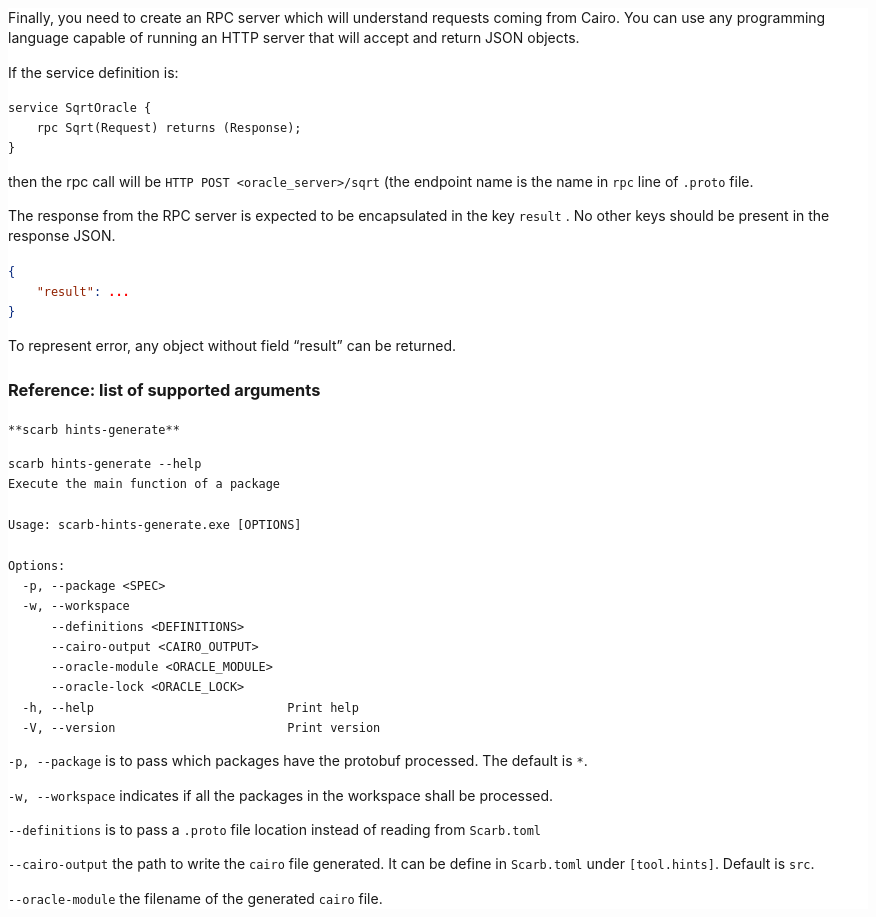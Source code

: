 Finally, you need to create an RPC server which will understand requests coming from Cairo. You can use any programming language capable of running an HTTP server that will accept and return JSON objects.

If the service definition is:

```protobuf
service SqrtOracle {
    rpc Sqrt(Request) returns (Response);
}
```

then the rpc call will be `HTTP POST <oracle_server>/sqrt` (the endpoint name is the name in `rpc` line of `.proto` file.

The response from the RPC server is expected to be encapsulated in the key `result` . No other keys should be present in the response JSON.

```json
{
	"result": ...
}
```

To represent error, any object without field “result” can be returned.

### Reference: list of supported arguments

`**scarb hints-generate**`

```
scarb hints-generate --help
Execute the main function of a package

Usage: scarb-hints-generate.exe [OPTIONS]

Options:
  -p, --package <SPEC>
  -w, --workspace
      --definitions <DEFINITIONS>
      --cairo-output <CAIRO_OUTPUT>
      --oracle-module <ORACLE_MODULE>
      --oracle-lock <ORACLE_LOCK>
  -h, --help                           Print help
  -V, --version                        Print version
```

`-p, --package` is to pass which packages have the protobuf processed. The default is `*`.

`-w, --workspace` indicates if all the packages in the workspace shall be processed.

`--definitions` is to pass a `.proto` file location instead of reading from `Scarb.toml`

`--cairo-output` the path to write the `cairo` file generated. It can be define in `Scarb.toml` under `[tool.hints]`. Default is `src`.

`--oracle-module` the filename of the generated `cairo` file.
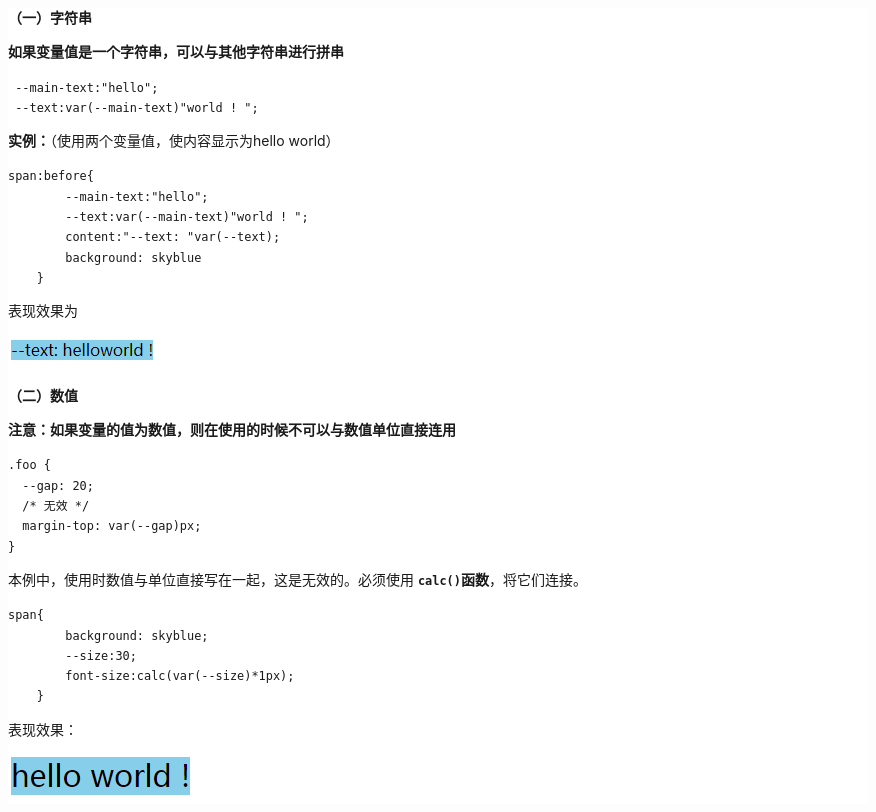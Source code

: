 **（一）字符串**

**如果变量值是一个字符串，可以与其他字符串进行拼串**

```
 --main-text:"hello";
 --text:var(--main-text)"world ! ";
```

**实例：**（使用两个变量值，使内容显示为hello world）



```
span:before{
        --main-text:"hello";
        --text:var(--main-text)"world ! ";
        content:"--text: "var(--text);
        background: skyblue
    }
```



表现效果为

![img](html&css.assets/1748092-20191007162043064-996595741.png)

 

**（二）数值**

**注意：如果变量的值为数值，则在使用的时候不可以与数值单位直接连用**

```
.foo {
  --gap: 20;
  /* 无效 */
  margin-top: var(--gap)px;
}
```

本例中，使用时数值与单位直接写在一起，这是无效的。必须使用 **`calc()`函数**，将它们连接。

```
span{
        background: skyblue;
        --size:30;
        font-size:calc(var(--size)*1px);
    }
```

表现效果：

![img](html&css.assets/1748092-20191007162904136-329405177.png)
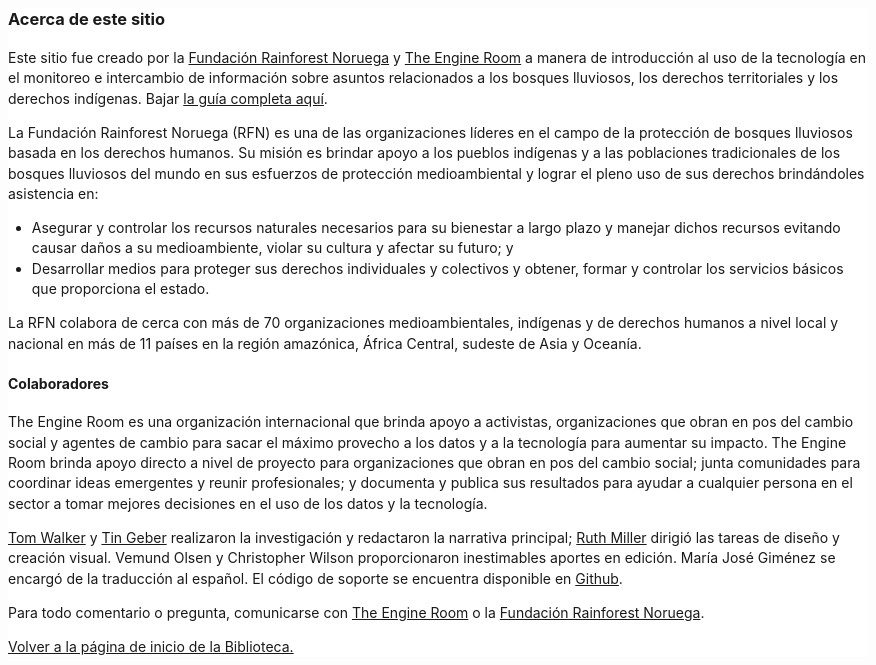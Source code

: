 ### **Acerca de este sitio**
Este sitio fue creado por la [Fundación Rainforest Noruega](www.regnskog.no/en/) y [The Engine Room](https://theengineroom.org) a manera de introducción al uso de la tecnología en el monitoreo e intercambio de información sobre asuntos relacionados a los bosques lluviosos, los derechos territoriales y los derechos indígenas. Bajar [la guía completa aquí](http://d5i6is0eze552.cloudfront.net/documents/Publikasjoner/Andre-rapporter/Rainforest-tech-primer.pdf?mtime=20160704134642).

La Fundación Rainforest Noruega (RFN) es una de las organizaciones líderes en el campo de la protección de bosques lluviosos basada en los derechos humanos. Su misión es brindar apoyo a los pueblos indígenas y a las poblaciones tradicionales de los bosques lluviosos del mundo en sus esfuerzos de protección medioambiental y lograr el pleno uso de sus derechos brindándoles asistencia en:

* Asegurar y controlar los recursos naturales necesarios para su bienestar a 	largo plazo y manejar dichos recursos evitando causar daños a su medioambiente, violar su cultura y afectar su futuro; y
* Desarrollar medios para proteger sus derechos individuales y colectivos y obtener, 	formar y controlar los servicios básicos que proporciona el estado.

La RFN colabora de cerca con más de 70 organizaciones medioambientales, indígenas y de derechos humanos a nivel local y nacional en más de 11 países en la región amazónica, África Central, sudeste de Asia y Oceanía.

#### Colaboradores
The Engine Room es una organización internacional que brinda apoyo a activistas, organizaciones que obran en pos del cambio social y agentes de cambio para sacar el máximo provecho a los datos y a la tecnología para aumentar su impacto. The Engine Room brinda apoyo directo a nivel de proyecto para organizaciones que obran en pos del cambio social; junta comunidades para coordinar ideas emergentes y reunir profesionales; y documenta y publica sus resultados para ayudar a cualquier persona en el sector a tomar mejores decisiones en el uso de los datos y la tecnología.

[Tom Walker](https://www.theengineroom.org/our_team/tom-walker/) y [Tin Geber](https://www.theengineroom.org/our_team/tin-geber/) realizaron la investigación y redactaron la narrativa principal; [Ruth Miller](http://ruthmiller.net/) dirigió las tareas de diseño y creación visual. Vemund Olsen y Christopher Wilson proporcionaron inestimables aportes en edició­n. María José Giménez se encargó de la traducción al español. El código de soporte se encuentra disponible en [Github](https://github.com/the-engine-room/library/).

Para todo comentario o pregunta, comunicarse con [The Engine Room](mailto:post@theengineroom.org) o la [Fundación Rainforest Noruega](mailto:rainforest@rainforest.no).

[Volver a la página de inicio de la Biblioteca.](/rainforest-tech)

▶ _GOAL OF THE EXERCISE_
Repeat, word for word and with no pictures, only the lines running from the beginning of the data to the line that contains "then the rpc".

▶ _TASK RESULT_
Source code

: Finally, you need to create an RPC server which will understand requests coming from Cairo. You can use any programming language capable of running an HTTP server that will accept and return JSON objects.

If the service definition is:

```protobuf
service SqrtOracle {
    rpc Sqrt(Request) returns (Response);
}
```

then the rpc call will be `HTTP POST <oracle_server>/sqrt` (the endpoint name is the name in `rpc` line of `.proto` file.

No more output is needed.